(Saved data entries)
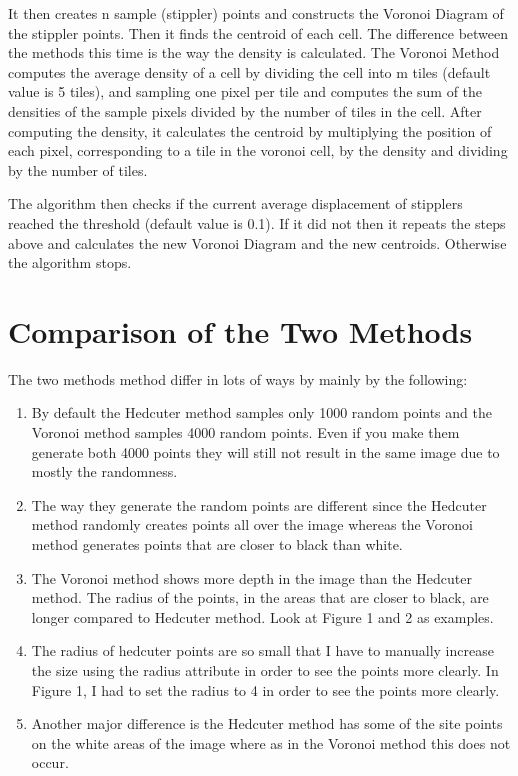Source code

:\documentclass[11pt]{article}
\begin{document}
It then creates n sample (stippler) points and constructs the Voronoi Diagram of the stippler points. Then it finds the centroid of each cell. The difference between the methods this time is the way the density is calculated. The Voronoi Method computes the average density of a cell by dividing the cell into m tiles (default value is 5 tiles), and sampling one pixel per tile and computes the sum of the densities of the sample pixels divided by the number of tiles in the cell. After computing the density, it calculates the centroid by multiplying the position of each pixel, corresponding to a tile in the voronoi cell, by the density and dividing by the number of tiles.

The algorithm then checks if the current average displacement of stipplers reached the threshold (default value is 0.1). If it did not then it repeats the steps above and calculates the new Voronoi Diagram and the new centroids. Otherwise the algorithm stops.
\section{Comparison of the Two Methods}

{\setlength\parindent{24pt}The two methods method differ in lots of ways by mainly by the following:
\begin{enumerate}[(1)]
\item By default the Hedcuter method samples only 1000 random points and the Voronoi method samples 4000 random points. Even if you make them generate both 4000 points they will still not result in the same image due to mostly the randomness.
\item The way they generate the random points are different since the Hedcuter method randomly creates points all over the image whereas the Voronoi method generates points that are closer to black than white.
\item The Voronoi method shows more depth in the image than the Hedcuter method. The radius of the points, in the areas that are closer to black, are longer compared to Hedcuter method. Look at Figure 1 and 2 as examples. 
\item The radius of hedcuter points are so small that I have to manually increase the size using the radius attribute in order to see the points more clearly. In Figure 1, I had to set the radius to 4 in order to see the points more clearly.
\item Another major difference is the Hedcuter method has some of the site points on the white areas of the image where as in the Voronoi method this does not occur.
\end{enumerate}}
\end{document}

...

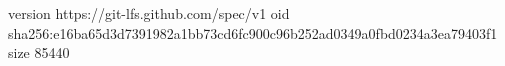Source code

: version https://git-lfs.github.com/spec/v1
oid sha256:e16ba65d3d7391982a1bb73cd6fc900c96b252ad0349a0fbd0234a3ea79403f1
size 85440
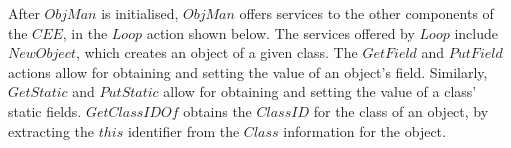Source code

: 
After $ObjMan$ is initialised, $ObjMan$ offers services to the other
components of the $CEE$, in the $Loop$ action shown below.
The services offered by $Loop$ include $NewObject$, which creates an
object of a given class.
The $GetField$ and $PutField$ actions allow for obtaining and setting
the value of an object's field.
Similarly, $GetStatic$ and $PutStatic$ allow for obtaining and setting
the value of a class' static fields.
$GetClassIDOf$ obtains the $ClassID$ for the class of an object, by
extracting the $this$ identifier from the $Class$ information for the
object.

## PROBLEM TO WORK ON
If a line above holds the string "points", return it as it stands.

## TASK SOLUTION
It then creates n sample (stippler) points and constructs the Voronoi Diagram of the stippler points. Then it finds the centroid of each cell. The difference between the methods this time is the way the density is calculated. The Voronoi Method computes the average density of a cell by dividing the cell into m tiles (default value is 5 tiles), and sampling one pixel per tile and computes the sum of the densities of the sample pixels divided by the number of tiles in the cell. After computing the density, it calculates the centroid by multiplying the position of each pixel, corresponding to a tile in the voronoi cell, by the density and dividing by the number of tiles.
\item By default the Hedcuter method samples only 1000 random points and the Voronoi method samples 4000 random points. Even if you make them generate both 4000 points they will still not result in the same image due to mostly the randomness.
\item The way they generate the random points are different since the Hedcuter method randomly creates points all over the image whereas the Voronoi method generates points that are closer to black than white.
\item The Voronoi method shows more depth in the image than the Hedcuter method. The radius of the points, in the areas that are closer to black, are longer compared to Hedcuter method. Look at Figure 1 and 2 as examples. 
\item The radius of hedcuter points are so small that I have to manually increase the size using the radius attribute in order to see the points more clearly. In Figure 1, I had to set the radius to 4 in order to see the points more clearly.
\item Another major difference is the Hedcuter method has some of the site points on the white areas of the image where as in the Voronoi method this does not occur.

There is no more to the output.